--- START ---

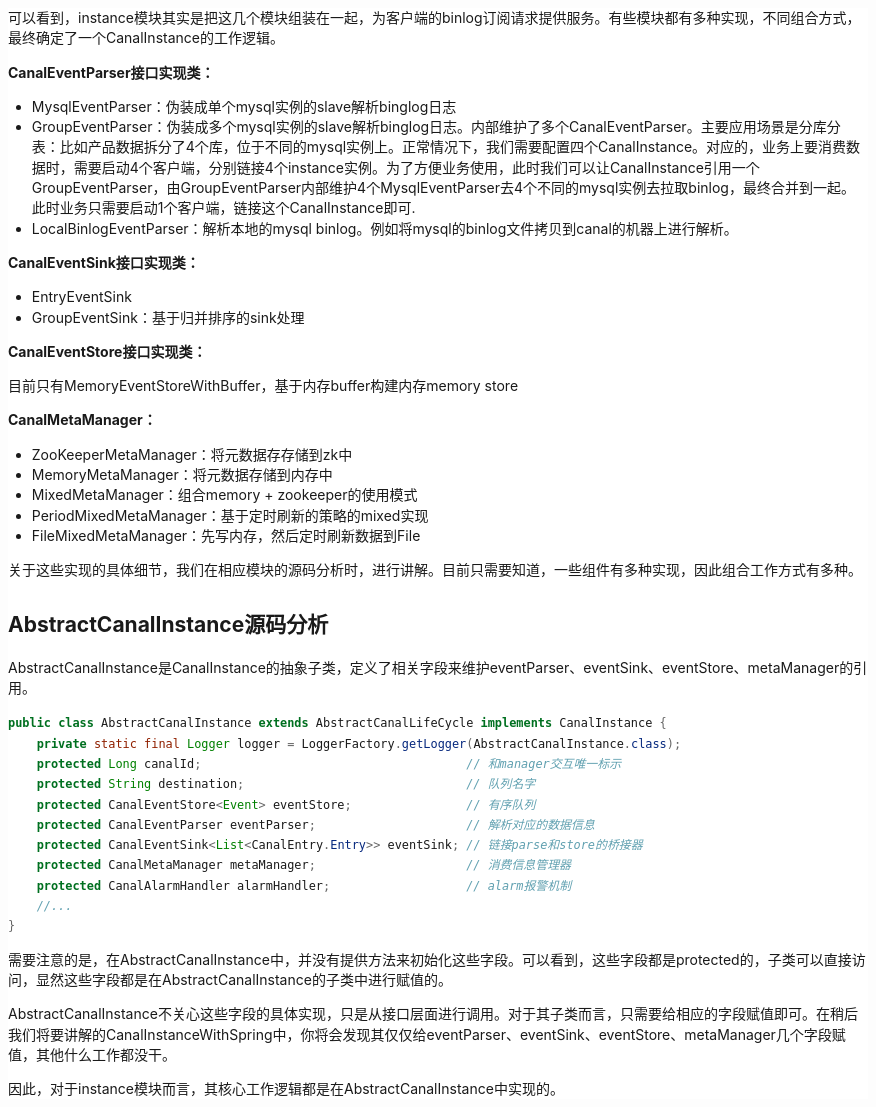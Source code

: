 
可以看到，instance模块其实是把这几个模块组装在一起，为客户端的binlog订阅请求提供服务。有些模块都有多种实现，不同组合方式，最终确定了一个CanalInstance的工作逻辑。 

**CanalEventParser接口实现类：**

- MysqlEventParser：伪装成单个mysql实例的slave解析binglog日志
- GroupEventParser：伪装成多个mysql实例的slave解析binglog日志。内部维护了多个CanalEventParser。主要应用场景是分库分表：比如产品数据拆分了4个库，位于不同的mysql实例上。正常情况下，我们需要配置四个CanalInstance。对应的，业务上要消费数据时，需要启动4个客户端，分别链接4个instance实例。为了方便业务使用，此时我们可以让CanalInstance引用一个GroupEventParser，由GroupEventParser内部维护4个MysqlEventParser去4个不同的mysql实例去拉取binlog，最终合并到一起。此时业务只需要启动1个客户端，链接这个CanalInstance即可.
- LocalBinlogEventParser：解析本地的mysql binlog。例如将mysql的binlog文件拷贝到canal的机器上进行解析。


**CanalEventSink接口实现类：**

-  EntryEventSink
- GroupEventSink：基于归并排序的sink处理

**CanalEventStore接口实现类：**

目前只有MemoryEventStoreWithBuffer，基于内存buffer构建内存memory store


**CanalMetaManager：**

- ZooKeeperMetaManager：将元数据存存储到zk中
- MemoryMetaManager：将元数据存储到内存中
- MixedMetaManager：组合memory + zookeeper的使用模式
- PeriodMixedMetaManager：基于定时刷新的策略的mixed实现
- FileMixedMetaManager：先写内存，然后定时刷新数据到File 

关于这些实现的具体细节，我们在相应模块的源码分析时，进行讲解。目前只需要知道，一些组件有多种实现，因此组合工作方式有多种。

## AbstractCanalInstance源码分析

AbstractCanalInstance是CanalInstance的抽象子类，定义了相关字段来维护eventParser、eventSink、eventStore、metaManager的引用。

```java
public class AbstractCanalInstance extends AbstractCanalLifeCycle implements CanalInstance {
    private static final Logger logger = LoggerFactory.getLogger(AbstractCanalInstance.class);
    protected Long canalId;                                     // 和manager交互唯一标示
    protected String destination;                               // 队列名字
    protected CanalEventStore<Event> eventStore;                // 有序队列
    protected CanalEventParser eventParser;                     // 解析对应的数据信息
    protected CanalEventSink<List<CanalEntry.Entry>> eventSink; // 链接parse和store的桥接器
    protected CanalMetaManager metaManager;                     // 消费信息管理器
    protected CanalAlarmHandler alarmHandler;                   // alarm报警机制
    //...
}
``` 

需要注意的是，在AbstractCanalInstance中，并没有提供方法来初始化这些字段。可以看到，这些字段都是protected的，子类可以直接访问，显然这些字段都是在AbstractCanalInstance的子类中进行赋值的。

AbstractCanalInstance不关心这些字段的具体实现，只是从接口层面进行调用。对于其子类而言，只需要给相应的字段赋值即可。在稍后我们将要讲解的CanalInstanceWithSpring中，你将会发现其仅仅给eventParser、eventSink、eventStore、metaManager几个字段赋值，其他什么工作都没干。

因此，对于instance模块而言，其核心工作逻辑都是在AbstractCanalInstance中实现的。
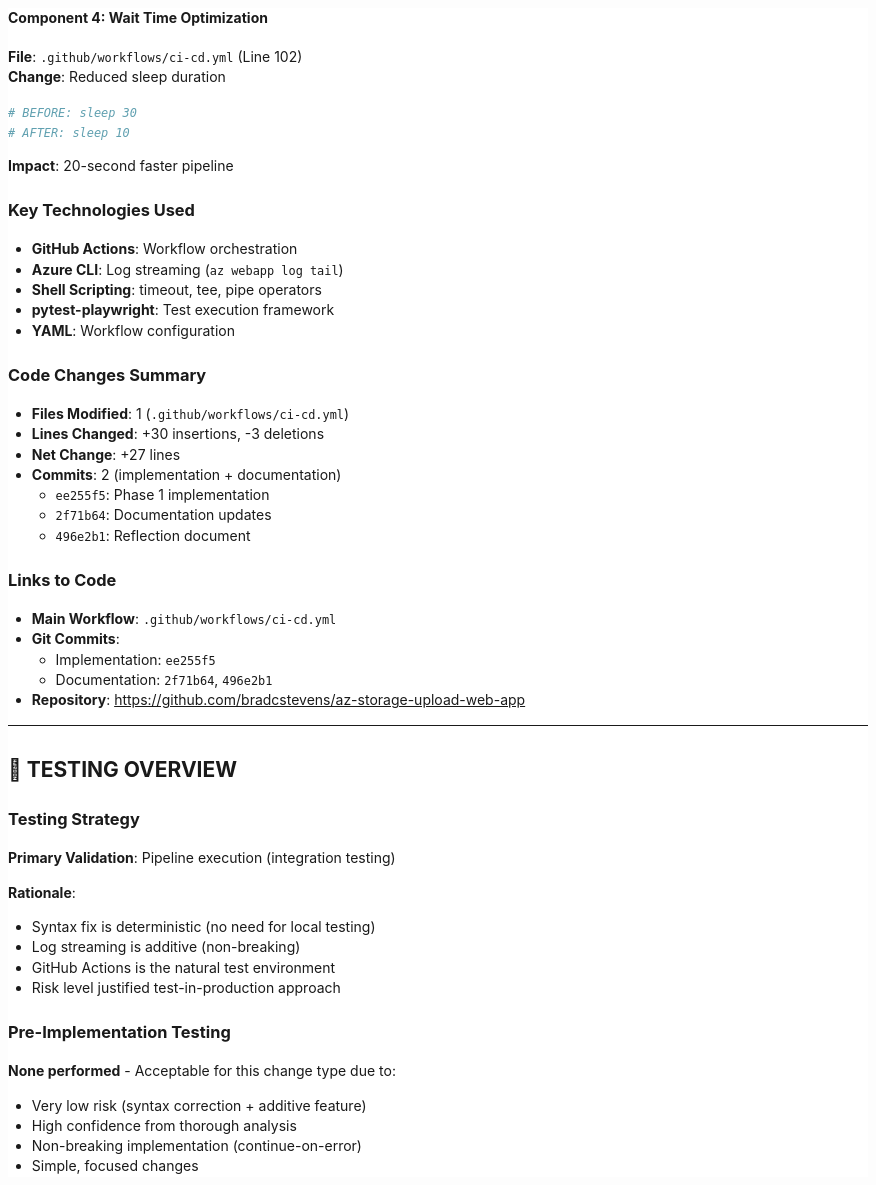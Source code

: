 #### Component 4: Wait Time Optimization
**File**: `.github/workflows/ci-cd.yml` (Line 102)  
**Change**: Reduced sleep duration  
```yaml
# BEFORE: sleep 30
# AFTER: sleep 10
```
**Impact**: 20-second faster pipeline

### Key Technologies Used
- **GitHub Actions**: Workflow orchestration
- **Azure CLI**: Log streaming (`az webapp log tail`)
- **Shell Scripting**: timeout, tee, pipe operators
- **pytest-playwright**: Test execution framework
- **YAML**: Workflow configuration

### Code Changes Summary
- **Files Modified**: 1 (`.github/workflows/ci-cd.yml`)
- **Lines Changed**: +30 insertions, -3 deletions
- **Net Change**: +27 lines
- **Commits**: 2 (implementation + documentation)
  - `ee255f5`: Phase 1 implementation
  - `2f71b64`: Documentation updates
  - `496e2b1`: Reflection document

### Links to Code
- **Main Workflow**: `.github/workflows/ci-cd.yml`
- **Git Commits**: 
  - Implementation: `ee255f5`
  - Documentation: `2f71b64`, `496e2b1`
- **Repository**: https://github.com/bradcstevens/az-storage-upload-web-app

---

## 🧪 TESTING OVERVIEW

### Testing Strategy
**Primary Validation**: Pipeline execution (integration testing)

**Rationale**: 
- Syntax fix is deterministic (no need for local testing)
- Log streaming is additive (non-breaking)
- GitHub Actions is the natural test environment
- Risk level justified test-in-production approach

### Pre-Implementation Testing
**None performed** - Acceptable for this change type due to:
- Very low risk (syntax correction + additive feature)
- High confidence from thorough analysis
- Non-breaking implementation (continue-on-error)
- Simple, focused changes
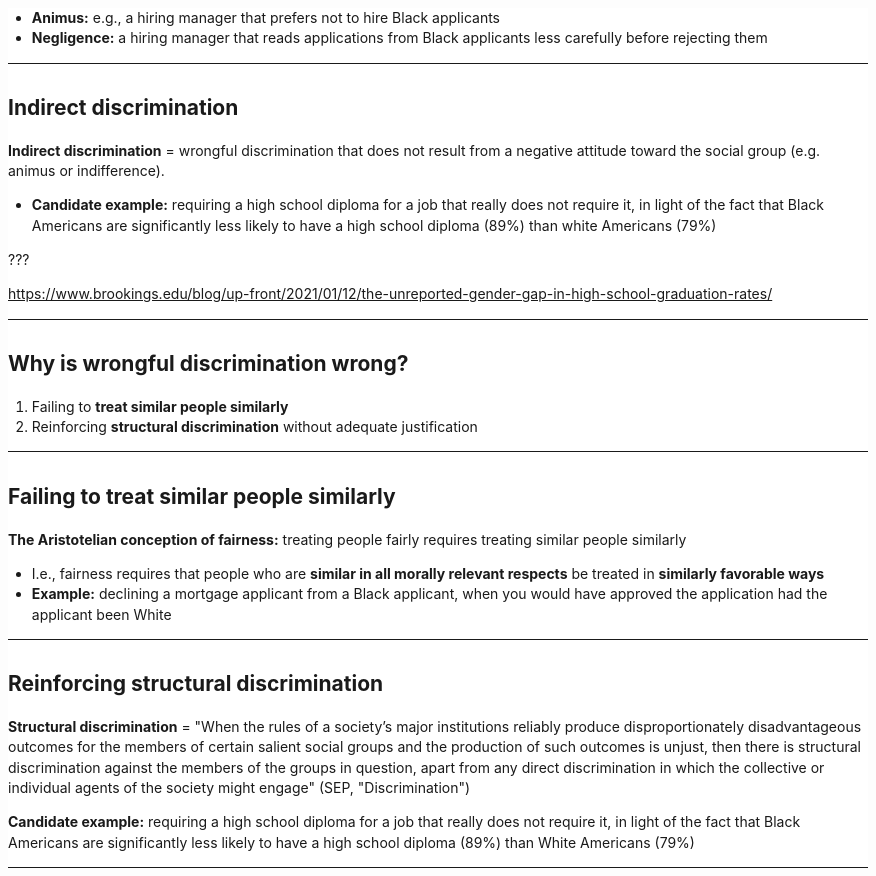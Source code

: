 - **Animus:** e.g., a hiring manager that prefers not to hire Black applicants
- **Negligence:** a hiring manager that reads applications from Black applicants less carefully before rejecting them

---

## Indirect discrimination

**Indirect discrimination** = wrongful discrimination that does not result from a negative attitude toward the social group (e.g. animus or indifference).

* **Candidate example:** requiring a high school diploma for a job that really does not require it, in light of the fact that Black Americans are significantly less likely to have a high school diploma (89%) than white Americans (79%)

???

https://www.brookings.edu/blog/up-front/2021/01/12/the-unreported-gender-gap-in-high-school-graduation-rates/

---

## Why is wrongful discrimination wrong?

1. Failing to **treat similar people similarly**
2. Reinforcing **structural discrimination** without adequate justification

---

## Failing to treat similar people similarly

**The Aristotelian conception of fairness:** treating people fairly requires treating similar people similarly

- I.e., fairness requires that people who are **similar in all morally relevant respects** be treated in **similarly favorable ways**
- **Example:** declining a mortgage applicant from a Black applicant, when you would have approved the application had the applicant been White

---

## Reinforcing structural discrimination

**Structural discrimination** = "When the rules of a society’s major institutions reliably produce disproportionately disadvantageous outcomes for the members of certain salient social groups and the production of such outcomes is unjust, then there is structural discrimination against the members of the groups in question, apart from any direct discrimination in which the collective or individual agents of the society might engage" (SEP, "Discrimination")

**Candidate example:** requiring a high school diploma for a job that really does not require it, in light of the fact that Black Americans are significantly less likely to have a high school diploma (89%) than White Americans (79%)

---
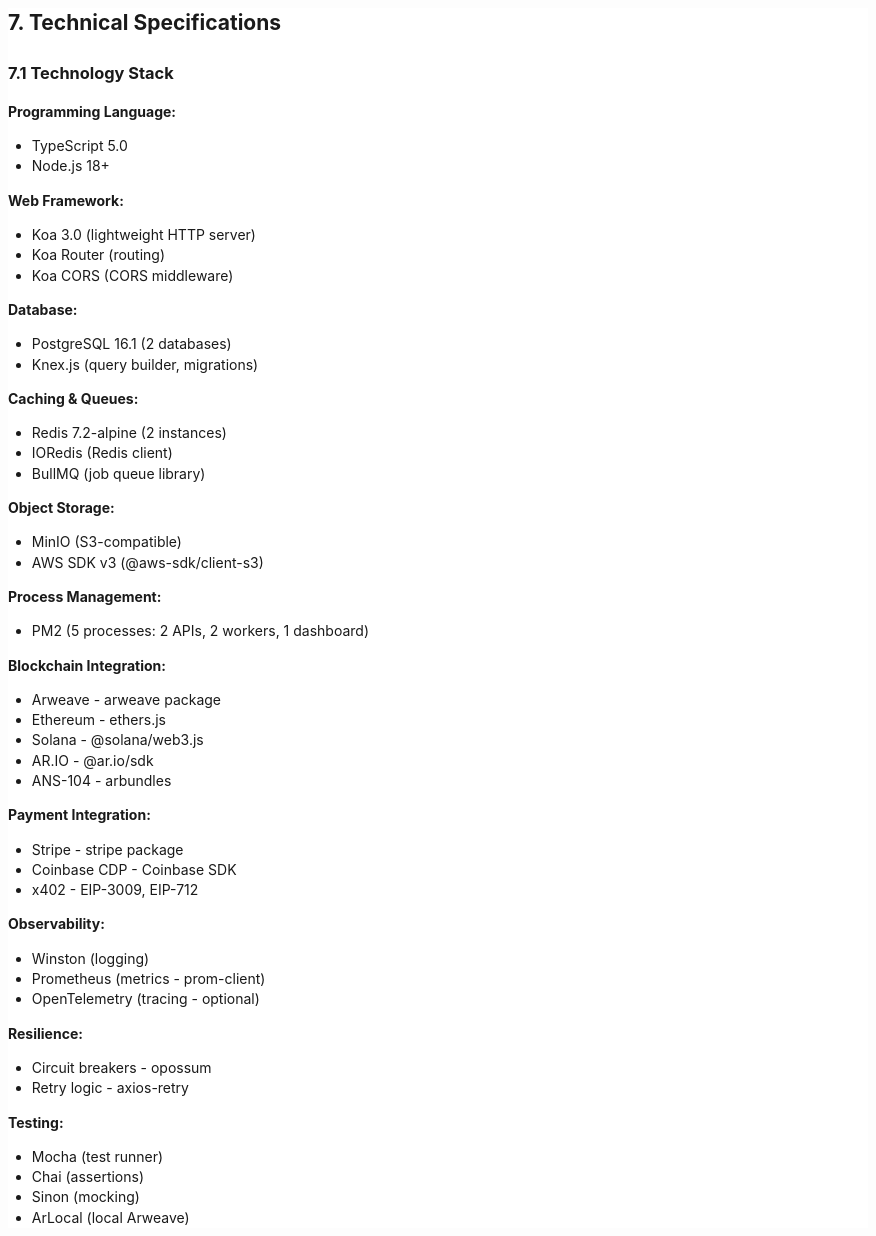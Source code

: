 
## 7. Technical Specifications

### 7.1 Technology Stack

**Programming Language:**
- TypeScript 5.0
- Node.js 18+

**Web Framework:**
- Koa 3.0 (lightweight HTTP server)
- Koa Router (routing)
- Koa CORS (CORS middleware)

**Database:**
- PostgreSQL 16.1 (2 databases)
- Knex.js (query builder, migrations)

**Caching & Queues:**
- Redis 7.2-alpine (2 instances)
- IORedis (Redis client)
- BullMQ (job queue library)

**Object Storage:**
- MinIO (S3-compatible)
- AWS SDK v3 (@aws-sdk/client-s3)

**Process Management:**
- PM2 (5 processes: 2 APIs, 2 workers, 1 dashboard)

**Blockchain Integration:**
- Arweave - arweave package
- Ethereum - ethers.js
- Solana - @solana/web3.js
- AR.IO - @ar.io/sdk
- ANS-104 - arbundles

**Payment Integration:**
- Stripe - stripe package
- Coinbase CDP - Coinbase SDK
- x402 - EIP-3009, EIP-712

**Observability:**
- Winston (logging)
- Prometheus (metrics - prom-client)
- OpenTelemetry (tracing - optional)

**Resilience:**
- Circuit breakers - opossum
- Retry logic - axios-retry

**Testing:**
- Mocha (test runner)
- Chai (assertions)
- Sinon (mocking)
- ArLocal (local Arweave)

--- END ---

• _Your task_: Every line of the listing above that contains "wrongful" is to be copied.

• _Result for this exercise_:
**Indirect discrimination** = wrongful discrimination that does not result from a negative attitude toward the social group (e.g. animus or indifference).
## Why is wrongful discrimination wrong?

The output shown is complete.